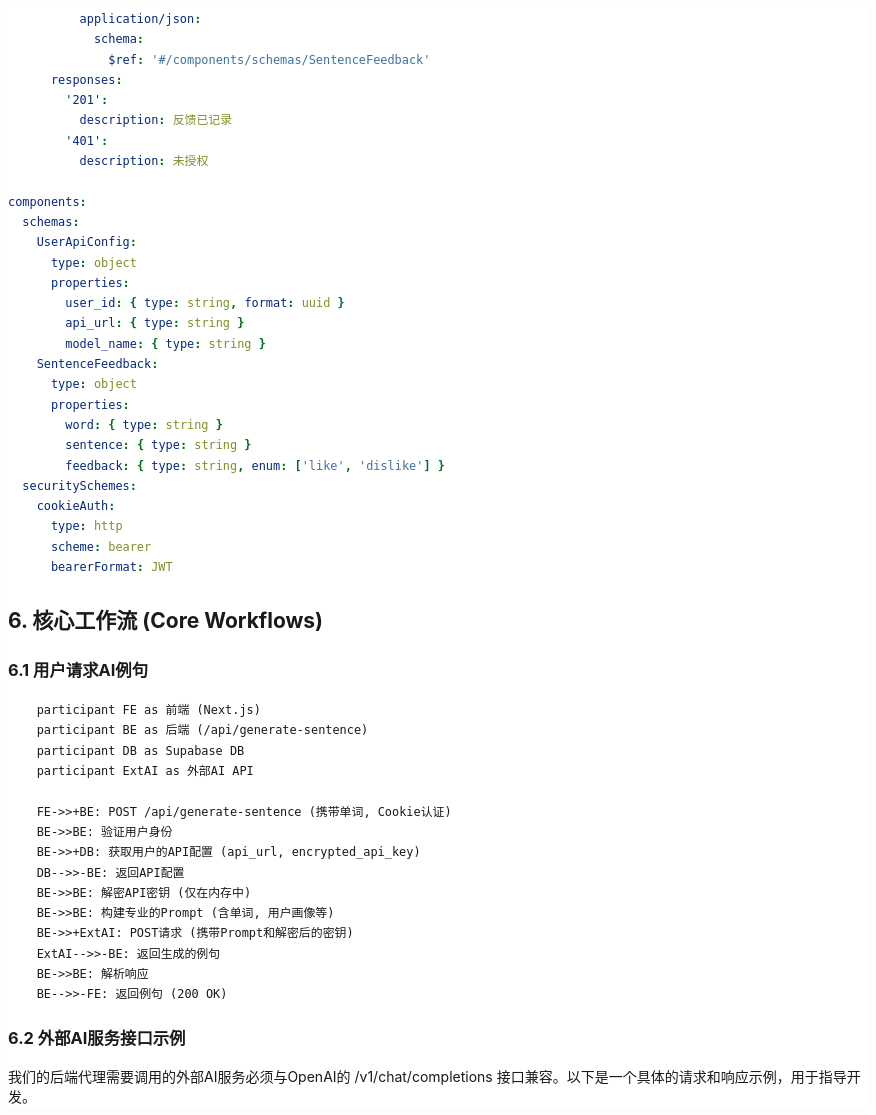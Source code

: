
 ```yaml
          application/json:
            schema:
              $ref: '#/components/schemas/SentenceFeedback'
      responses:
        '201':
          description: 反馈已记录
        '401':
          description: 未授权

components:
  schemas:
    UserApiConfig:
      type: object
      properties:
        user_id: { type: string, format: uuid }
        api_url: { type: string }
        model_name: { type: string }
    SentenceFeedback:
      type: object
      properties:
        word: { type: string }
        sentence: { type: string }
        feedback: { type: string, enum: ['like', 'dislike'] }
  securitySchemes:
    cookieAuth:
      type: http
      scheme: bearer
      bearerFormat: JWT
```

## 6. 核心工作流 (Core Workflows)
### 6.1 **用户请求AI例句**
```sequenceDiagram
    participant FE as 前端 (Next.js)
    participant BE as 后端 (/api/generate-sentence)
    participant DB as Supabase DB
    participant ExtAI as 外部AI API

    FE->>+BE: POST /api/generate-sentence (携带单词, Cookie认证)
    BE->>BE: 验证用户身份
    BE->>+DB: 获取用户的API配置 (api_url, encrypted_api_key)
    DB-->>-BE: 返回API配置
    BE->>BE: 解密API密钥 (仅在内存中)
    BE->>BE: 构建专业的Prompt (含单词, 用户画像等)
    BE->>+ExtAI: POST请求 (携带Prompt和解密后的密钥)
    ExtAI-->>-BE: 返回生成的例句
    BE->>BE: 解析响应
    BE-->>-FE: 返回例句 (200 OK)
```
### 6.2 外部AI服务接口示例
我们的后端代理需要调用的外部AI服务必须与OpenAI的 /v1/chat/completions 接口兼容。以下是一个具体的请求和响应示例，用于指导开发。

--

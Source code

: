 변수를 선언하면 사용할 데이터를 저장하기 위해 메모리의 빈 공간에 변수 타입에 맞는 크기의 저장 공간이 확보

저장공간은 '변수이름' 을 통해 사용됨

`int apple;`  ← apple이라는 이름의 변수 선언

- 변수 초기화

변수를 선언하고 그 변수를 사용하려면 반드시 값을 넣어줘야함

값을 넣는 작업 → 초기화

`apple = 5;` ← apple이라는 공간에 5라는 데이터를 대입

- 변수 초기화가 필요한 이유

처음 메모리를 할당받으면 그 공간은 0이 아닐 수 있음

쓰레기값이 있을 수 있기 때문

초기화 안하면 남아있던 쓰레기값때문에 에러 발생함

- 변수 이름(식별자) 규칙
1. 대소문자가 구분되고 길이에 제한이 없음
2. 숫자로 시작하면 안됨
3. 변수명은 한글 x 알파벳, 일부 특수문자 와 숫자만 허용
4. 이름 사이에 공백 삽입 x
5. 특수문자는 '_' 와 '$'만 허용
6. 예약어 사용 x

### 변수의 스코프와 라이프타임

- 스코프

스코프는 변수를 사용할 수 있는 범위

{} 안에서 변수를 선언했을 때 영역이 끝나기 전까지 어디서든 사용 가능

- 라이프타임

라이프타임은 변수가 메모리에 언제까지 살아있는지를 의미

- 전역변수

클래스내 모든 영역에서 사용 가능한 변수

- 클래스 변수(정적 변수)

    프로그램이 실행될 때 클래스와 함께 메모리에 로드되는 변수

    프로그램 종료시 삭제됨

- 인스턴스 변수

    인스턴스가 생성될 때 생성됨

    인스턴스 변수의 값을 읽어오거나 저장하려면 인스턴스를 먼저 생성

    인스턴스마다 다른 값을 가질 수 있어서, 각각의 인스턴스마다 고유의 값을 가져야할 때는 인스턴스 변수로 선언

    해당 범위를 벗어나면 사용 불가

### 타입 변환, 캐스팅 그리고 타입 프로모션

Assigned task: Look through the entries above. Copy each line in which the string "SentenceFeedback" occurs.

Response box:
              $ref: '#/components/schemas/SentenceFeedback'
    SentenceFeedback:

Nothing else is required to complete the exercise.